# Hello Loopy: Computing a Rank-One Matrix

## Setup Code

In [1]:
import numpy as np
import pyopencl as cl
import pyopencl.array
import pyopencl.clrandom
import loopy as lp

from loopy.version import LOOPY_USE_LANGUAGE_VERSION_2018_2

In [2]:
ctx = cl.create_some_context(interactive=True)
queue = cl.CommandQueue(ctx)

In [3]:
n = 1024
a = cl.clrandom.rand(queue, n, dtype=np.float32)
b = cl.clrandom.rand(queue, n, dtype=np.float32)

## The Initial Kernel

In [4]:
knl = lp.make_kernel(
    "{[i,j]: 0<=i,j<n}",
    "c[i, j] = a[i]*b[j]")

In [5]:
knl = lp.set_options(knl, write_cl=True)
evt, (mat,) = knl(queue, a=a, b=b)

## Transforming kernels: Loop Splitting

Next: transform kernel. Example: Split a loop into fixed-length "chunks".

In [6]:
isplit_knl = knl
isplit_knl = lp.split_iname(isplit_knl, "i", 4)

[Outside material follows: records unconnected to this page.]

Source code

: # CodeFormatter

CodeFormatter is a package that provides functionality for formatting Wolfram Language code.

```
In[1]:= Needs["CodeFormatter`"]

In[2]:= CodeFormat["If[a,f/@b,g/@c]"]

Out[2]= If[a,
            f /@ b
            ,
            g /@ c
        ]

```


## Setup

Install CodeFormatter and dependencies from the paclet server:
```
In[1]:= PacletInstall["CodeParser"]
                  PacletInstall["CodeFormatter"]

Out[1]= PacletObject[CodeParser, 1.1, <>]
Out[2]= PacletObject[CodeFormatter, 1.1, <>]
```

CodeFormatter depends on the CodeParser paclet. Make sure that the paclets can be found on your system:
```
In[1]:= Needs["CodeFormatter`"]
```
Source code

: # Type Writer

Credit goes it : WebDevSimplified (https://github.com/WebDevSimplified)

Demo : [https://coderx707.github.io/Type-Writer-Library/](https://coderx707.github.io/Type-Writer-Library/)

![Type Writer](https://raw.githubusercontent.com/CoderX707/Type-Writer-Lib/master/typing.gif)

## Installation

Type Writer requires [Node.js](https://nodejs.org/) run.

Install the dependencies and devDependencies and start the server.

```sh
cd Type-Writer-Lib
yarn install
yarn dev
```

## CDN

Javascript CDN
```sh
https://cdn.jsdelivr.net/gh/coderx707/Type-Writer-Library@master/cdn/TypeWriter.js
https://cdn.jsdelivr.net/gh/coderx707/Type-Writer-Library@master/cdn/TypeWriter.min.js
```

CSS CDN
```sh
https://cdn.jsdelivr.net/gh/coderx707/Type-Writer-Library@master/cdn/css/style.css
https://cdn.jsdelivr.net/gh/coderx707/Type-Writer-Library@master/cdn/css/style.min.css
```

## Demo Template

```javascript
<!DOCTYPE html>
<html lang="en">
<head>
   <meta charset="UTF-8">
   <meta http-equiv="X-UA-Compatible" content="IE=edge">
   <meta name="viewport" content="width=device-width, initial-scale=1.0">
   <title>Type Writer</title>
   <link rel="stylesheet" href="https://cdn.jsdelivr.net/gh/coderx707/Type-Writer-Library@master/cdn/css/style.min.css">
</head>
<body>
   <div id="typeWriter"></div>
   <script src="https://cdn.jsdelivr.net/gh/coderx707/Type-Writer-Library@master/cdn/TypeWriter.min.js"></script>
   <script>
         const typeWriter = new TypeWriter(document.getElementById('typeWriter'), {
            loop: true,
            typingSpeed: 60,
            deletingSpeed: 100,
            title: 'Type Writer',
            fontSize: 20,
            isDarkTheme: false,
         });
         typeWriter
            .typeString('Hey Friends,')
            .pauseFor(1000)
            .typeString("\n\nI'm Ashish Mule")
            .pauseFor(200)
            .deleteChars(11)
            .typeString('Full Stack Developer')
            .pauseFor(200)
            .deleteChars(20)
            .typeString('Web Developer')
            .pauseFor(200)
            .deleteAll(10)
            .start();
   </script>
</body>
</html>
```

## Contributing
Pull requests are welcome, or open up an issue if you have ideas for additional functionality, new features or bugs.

evt, (mat,) = isplit_knl(queue, a=a, b=b)

Want to get rid of the conditional?

## Transforming kernels: Implementation Tags

Every loop axis ("iname") comes with an *implementation tag*.

In [7]:
isplit_knl = knl
isplit_knl = lp.assume(isplit_knl, "n mod 4 = 0")
isplit_knl = lp.split_iname(isplit_knl, "i", 4)
isplit_knl = lp.tag_inames(isplit_knl, {"i_inner": "unr"})

evt, (mat,) = isplit_knl(queue, a=a, b=b)

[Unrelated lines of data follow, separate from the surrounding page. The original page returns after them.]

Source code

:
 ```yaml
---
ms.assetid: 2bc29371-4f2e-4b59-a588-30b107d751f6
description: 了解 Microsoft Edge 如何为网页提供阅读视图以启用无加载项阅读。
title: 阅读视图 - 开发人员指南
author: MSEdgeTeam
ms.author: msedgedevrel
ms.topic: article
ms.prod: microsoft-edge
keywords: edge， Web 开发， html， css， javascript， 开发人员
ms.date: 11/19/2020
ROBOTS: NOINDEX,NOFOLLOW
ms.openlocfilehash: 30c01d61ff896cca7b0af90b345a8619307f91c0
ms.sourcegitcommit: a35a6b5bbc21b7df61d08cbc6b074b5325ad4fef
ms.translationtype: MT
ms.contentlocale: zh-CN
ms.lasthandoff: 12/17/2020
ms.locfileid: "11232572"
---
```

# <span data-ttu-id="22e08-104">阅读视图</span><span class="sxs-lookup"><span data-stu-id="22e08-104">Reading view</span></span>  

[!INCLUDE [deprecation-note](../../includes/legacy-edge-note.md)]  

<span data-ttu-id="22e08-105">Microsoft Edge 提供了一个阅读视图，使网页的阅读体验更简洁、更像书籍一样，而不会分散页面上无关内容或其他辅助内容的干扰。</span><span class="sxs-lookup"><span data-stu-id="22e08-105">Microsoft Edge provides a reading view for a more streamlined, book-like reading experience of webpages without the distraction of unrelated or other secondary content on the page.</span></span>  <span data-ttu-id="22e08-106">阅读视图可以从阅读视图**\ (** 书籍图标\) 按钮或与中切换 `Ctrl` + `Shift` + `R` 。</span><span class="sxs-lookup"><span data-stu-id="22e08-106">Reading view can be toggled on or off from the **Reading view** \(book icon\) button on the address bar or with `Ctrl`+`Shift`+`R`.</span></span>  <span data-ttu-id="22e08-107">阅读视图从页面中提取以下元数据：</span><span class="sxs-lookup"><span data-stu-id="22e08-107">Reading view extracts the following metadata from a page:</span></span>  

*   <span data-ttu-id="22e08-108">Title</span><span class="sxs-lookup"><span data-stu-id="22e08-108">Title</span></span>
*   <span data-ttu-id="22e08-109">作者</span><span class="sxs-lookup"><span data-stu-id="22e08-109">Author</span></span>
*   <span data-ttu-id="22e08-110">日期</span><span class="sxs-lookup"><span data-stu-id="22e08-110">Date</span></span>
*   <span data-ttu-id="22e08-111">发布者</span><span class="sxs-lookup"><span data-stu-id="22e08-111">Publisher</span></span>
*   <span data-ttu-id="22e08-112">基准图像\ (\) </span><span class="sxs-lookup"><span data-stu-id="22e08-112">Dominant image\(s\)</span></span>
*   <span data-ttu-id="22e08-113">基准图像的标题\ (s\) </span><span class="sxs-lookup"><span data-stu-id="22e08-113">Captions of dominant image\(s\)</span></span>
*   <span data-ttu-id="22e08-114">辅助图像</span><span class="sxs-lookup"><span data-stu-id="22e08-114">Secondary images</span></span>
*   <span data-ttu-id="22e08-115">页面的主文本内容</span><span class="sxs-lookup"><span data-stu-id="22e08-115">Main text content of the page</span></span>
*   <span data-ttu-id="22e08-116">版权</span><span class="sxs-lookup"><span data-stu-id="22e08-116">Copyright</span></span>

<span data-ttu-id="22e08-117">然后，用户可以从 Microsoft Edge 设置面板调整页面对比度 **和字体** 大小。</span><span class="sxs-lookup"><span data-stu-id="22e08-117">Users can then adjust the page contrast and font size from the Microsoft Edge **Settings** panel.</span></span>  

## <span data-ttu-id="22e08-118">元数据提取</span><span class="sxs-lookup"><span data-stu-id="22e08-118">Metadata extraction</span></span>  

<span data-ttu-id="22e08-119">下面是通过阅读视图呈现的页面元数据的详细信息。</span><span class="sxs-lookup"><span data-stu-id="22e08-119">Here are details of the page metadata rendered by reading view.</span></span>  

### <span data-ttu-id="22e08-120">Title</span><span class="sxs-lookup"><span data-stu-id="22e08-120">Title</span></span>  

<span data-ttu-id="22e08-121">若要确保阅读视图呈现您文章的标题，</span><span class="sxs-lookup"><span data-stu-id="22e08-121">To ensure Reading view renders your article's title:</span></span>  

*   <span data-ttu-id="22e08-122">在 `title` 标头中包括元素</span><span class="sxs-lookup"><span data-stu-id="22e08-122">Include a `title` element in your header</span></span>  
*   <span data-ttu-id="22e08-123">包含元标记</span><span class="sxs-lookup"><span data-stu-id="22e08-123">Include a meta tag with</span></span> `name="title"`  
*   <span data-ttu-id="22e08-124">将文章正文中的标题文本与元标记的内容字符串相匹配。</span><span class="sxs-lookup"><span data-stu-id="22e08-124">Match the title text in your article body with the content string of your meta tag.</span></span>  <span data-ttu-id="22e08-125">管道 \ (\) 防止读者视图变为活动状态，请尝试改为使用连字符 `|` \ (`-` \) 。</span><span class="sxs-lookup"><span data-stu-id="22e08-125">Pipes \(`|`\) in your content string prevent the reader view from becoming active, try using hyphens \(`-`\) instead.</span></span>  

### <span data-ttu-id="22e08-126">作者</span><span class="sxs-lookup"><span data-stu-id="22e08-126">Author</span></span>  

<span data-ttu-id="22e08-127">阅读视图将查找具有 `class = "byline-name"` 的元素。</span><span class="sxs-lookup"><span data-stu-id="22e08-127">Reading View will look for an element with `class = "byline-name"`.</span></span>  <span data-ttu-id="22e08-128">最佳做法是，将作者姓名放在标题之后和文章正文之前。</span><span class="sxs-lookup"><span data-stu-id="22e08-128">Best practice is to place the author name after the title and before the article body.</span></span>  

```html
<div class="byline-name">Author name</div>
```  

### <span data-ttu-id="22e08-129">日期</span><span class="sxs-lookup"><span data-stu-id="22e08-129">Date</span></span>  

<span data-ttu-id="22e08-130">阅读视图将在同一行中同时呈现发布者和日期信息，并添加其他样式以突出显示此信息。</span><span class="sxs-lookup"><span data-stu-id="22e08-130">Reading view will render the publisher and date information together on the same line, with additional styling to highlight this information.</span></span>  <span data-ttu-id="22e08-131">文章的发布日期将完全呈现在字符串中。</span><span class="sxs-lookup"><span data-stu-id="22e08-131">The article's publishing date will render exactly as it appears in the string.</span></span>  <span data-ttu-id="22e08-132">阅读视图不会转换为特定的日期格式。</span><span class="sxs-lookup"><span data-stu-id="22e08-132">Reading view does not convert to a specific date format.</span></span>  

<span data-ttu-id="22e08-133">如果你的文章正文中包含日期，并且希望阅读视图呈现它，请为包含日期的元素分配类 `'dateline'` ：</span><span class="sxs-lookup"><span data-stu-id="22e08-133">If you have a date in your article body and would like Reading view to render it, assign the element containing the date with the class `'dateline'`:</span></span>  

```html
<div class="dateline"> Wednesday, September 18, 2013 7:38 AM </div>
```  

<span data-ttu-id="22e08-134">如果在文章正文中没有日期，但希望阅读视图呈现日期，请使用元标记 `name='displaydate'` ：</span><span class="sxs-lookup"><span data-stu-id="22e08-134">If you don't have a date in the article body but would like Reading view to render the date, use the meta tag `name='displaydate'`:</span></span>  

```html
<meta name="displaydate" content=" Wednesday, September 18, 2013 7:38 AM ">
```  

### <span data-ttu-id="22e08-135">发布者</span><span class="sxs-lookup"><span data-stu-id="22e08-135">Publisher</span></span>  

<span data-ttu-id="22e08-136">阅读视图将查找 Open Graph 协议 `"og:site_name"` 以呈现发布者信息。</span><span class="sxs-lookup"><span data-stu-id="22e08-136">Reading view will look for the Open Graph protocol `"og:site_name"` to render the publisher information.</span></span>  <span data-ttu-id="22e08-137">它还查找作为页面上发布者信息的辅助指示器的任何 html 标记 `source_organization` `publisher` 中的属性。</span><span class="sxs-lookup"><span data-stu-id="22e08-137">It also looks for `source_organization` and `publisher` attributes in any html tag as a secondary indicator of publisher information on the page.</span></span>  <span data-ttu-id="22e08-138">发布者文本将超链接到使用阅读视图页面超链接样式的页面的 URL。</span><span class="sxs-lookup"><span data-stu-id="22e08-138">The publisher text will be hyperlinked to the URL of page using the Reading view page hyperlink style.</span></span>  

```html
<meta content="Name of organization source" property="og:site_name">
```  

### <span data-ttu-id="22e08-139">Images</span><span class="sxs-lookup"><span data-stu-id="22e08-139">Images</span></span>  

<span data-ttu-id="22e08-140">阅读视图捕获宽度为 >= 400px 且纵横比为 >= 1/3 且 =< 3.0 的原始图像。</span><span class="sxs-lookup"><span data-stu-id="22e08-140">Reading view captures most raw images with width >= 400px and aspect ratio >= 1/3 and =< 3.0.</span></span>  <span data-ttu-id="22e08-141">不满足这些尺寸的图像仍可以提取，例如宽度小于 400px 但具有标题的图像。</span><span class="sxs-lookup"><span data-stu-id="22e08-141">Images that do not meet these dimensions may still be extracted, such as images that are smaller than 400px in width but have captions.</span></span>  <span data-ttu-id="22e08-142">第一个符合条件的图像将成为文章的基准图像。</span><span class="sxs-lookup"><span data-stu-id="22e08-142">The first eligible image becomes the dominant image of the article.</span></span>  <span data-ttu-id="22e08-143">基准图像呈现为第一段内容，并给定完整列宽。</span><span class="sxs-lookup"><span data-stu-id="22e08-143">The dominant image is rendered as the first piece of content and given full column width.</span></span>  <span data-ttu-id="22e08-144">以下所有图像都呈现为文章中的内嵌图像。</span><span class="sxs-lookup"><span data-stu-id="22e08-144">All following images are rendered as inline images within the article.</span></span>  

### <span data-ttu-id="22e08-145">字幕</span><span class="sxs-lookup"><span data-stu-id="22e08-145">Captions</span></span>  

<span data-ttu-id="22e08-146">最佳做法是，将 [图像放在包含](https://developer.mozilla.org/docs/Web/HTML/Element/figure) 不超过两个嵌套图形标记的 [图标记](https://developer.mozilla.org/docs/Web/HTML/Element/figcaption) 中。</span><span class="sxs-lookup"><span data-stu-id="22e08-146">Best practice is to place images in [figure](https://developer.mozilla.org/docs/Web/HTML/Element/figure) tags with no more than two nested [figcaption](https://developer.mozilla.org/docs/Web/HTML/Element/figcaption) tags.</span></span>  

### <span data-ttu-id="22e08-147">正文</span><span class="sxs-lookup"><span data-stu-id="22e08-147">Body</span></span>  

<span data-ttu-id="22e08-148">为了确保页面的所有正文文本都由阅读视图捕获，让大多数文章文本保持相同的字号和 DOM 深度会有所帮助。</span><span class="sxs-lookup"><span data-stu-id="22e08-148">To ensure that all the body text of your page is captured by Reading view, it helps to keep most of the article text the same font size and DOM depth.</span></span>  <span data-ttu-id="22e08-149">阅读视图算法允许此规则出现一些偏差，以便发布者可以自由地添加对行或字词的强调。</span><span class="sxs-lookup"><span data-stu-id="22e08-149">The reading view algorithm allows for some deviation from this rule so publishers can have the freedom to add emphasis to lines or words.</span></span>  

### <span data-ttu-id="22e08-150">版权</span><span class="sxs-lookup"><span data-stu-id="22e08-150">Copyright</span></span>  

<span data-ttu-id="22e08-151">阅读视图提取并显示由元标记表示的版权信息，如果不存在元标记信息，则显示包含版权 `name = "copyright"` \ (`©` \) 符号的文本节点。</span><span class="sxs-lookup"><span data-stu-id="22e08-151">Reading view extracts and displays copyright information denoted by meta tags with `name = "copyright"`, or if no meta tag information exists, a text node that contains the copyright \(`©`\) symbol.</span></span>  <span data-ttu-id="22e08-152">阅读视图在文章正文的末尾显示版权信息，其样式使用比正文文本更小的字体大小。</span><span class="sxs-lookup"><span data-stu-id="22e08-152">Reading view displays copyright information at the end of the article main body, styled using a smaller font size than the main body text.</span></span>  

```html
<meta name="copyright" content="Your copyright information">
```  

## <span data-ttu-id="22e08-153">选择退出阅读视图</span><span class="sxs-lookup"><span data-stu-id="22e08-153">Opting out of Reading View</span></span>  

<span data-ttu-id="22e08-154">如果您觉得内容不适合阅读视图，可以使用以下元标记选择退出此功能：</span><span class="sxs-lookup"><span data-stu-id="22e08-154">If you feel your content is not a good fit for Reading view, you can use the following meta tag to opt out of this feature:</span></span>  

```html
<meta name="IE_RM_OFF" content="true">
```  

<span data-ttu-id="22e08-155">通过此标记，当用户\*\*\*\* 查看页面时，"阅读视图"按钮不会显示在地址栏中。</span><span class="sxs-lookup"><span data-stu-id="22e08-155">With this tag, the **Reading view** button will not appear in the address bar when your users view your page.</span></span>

May want to influence loop ordering.

----
"Map to GPU hw axis" is an iname tag as well.

Use shortcuts for less typing:

In [8]:
split_knl = knl
split_knl = lp.split_iname(split_knl, "i", 16,
        outer_tag="g.0", inner_tag="l.0")
split_knl = lp.split_iname(split_knl, "j", 16,
        outer_tag="g.1", inner_tag="l.1")

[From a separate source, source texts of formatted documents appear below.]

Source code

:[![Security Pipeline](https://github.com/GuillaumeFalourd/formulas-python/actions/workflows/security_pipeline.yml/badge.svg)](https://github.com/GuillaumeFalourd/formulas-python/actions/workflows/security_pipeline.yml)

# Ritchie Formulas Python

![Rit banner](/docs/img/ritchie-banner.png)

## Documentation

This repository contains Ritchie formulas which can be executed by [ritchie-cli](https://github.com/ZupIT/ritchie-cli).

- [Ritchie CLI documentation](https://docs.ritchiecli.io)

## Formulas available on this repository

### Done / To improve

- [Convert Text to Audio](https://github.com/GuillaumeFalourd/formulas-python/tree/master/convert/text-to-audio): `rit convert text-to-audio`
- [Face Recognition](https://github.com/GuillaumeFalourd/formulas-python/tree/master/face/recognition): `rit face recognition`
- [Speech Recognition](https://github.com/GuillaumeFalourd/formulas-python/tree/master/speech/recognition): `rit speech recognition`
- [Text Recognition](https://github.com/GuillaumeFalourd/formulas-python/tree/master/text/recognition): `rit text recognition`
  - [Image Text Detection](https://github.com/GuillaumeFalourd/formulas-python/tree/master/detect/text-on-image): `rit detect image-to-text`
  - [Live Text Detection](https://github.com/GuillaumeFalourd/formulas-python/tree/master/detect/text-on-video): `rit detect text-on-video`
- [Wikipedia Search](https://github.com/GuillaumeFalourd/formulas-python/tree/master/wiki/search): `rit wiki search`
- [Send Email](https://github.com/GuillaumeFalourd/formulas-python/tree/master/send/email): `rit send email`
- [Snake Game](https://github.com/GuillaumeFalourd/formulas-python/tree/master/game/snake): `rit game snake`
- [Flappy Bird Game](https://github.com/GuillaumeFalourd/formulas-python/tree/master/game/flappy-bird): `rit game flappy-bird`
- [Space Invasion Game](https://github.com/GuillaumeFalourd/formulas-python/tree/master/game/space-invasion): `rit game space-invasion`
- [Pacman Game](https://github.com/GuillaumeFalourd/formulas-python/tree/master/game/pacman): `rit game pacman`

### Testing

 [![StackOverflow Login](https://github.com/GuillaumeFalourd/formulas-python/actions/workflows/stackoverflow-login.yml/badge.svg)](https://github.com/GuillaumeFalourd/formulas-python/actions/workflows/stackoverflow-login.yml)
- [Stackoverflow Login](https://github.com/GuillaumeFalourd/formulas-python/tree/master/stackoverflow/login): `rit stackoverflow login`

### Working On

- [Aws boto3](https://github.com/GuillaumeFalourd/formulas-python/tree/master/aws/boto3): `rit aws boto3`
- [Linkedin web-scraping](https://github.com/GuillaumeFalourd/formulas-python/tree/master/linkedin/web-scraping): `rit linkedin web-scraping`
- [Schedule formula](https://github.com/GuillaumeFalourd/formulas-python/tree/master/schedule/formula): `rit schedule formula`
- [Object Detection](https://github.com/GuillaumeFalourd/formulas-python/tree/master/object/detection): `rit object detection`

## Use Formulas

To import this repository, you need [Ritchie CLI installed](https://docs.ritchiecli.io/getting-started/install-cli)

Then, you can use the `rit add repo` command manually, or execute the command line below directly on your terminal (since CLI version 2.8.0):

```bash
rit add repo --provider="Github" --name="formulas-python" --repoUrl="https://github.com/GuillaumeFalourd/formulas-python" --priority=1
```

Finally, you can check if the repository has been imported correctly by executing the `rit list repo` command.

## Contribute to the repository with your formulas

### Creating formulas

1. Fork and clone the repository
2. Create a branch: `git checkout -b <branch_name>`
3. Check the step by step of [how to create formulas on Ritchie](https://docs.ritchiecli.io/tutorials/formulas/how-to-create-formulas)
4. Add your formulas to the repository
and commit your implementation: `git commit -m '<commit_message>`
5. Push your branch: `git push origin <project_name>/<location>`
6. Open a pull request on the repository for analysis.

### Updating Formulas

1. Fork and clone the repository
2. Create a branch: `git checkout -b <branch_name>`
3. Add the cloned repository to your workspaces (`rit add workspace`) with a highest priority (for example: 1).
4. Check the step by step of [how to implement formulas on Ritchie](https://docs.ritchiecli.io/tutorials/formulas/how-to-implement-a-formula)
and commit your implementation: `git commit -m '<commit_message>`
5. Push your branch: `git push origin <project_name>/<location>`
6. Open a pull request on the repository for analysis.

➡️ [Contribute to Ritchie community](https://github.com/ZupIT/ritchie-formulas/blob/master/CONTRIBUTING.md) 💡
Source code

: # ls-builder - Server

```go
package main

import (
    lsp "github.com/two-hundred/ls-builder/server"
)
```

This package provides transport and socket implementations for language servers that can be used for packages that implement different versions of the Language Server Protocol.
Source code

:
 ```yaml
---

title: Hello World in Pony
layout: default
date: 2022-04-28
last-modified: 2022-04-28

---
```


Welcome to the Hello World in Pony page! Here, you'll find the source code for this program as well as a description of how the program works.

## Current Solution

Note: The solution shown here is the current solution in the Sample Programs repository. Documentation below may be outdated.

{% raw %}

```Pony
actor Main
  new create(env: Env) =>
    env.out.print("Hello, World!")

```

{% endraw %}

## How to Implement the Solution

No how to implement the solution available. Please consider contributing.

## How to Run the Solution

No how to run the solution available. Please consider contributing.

evt, (mat,) = split_knl(queue, a=a, b=b)

## Transforming kernels: Leveraging data reuse

Better! But still not much data reuse.

In [9]:
fetch1_knl = knl

fetch1_knl = lp.add_prefetch(fetch1_knl, "a", fetch_outer_inames="i")
fetch1_knl = lp.add_prefetch(fetch1_knl, "b", fetch_outer_inames="i,j")

evt, (mat,) = fetch1_knl(queue, a=a, b=b)

But this is useless for the GPU version. (demo)

---

Would like to fetch entire "access footprint" of a loop.

In [10]:
fetch_knl = split_knl

fetch_knl = lp.add_prefetch(fetch_knl, "a", ["i_inner"], default_tag="l.auto")
fetch_knl = lp.add_prefetch(fetch_knl, "b", ["j_inner"], default_tag="l.auto")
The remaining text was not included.